Não sei se eu já disse isso por aqui, mas eu adoro biografias. E fazia um certo tempo que eu não lia uma. Talvez esse tenha sido o motivo de ter terminado o livro tão rápido, apesar de eu suspeitar que o motivo principal é que o livro é muito, muito bom!

Na verdade, ele é uma biografia de Patti, mas bem focada na relação que ela teve com o artista e fotógrafo Robert Mapplethorne. E, apesar de não ser bem uma história de amor, é uma história de carinho, compreensão, amizade acima de tudo.

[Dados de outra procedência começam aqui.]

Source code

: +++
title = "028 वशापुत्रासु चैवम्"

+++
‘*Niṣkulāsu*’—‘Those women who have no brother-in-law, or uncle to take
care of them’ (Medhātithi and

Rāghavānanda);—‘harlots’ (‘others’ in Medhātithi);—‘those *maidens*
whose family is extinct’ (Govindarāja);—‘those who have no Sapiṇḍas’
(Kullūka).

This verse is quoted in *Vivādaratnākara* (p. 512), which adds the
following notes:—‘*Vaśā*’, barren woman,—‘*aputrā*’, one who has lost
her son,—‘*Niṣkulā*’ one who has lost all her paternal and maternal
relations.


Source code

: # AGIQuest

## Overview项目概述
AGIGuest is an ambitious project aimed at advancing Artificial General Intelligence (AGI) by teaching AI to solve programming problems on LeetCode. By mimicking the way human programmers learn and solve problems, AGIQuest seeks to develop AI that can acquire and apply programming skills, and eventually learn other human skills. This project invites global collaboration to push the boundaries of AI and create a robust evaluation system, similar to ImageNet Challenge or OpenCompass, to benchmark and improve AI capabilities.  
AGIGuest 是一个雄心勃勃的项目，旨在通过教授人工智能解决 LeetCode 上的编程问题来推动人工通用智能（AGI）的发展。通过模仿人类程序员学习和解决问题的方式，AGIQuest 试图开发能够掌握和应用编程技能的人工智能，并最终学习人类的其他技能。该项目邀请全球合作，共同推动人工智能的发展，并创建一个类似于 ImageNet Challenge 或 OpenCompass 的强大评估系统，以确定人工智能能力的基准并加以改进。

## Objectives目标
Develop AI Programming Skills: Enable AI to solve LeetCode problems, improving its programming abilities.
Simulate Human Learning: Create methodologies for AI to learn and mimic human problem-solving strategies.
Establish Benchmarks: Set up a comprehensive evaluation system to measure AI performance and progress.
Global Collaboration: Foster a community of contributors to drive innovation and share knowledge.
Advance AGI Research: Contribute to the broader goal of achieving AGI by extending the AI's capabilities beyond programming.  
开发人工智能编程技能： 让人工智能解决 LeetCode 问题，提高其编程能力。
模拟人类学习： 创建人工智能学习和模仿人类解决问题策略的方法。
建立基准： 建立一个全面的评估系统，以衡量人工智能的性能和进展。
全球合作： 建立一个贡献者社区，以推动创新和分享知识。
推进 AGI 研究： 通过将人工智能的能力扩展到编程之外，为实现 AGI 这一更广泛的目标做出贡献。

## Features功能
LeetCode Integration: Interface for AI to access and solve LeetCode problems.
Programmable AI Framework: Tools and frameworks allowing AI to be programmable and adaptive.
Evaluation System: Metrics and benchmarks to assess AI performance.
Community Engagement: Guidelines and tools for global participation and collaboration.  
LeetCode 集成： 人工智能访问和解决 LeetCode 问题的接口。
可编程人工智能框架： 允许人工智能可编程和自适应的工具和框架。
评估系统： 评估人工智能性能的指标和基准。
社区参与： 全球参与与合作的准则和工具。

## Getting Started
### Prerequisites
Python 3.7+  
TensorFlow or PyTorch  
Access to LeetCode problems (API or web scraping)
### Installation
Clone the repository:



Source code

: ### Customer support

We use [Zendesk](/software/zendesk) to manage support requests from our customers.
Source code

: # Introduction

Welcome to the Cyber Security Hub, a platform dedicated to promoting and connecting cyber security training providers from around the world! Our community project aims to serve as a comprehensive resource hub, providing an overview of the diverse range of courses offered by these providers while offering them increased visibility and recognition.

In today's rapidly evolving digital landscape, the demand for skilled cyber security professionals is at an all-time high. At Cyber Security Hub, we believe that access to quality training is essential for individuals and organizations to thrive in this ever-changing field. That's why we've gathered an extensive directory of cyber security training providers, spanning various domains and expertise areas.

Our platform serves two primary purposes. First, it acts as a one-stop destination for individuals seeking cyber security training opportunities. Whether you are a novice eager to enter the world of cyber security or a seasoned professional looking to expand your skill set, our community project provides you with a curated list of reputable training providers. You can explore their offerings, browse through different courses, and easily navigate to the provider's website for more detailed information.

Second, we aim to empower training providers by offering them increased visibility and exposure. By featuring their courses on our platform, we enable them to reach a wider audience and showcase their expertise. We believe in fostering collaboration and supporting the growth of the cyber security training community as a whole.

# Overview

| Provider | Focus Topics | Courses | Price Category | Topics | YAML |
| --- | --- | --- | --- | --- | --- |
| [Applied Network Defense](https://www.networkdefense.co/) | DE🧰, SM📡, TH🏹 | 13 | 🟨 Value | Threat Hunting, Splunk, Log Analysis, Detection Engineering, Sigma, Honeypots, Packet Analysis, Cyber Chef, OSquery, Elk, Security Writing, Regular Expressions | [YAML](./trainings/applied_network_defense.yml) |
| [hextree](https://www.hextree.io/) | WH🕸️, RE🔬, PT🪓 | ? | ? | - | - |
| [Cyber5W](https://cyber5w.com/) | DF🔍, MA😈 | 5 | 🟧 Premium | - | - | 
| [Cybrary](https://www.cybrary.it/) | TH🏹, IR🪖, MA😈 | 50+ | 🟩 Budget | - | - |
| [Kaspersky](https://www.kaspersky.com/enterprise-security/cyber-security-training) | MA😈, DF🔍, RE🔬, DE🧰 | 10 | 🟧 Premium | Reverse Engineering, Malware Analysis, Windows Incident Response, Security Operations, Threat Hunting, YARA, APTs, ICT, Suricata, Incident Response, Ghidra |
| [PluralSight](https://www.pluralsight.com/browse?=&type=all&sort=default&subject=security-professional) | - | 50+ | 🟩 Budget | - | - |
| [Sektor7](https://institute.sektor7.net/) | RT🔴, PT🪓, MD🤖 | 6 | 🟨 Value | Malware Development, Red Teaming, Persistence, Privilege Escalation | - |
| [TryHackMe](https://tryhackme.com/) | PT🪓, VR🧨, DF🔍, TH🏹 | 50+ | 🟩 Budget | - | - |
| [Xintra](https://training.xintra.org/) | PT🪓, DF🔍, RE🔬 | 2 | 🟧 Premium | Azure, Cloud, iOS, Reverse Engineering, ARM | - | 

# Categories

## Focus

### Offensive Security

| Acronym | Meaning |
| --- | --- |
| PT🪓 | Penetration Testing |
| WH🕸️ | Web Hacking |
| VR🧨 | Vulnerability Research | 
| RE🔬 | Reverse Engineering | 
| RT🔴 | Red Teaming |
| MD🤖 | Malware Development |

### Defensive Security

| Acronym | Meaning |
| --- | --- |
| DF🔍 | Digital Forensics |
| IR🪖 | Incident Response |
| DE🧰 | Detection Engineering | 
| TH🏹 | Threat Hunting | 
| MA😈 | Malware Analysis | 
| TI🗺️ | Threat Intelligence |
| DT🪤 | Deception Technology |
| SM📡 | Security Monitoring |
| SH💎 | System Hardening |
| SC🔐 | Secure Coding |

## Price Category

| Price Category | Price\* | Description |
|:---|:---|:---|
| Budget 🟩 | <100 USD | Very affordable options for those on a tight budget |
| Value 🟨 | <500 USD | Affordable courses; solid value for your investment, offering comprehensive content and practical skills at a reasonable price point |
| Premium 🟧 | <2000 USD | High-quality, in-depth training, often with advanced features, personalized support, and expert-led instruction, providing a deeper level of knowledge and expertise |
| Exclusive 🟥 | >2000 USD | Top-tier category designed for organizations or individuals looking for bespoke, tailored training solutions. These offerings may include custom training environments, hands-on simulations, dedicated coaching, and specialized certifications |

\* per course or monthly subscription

É impossível não ficar encantada com o período histórico que ela viveu e as pessoas que fizeram parte da vida dela. Jimi Hendrix, Janis Joplin, Lou Reed e muitos outros monstros da música e das artes frequentavam os mesmos lugares e faziam parte do mesmo grupo de amigos. Em segundo lugar, a descrição que ela vai fazendo da Nova York dos anos 70 é tão bem detalhada que é quase impossível não entrar nesse mundo e ficar com vontade de se teletransportar para lá.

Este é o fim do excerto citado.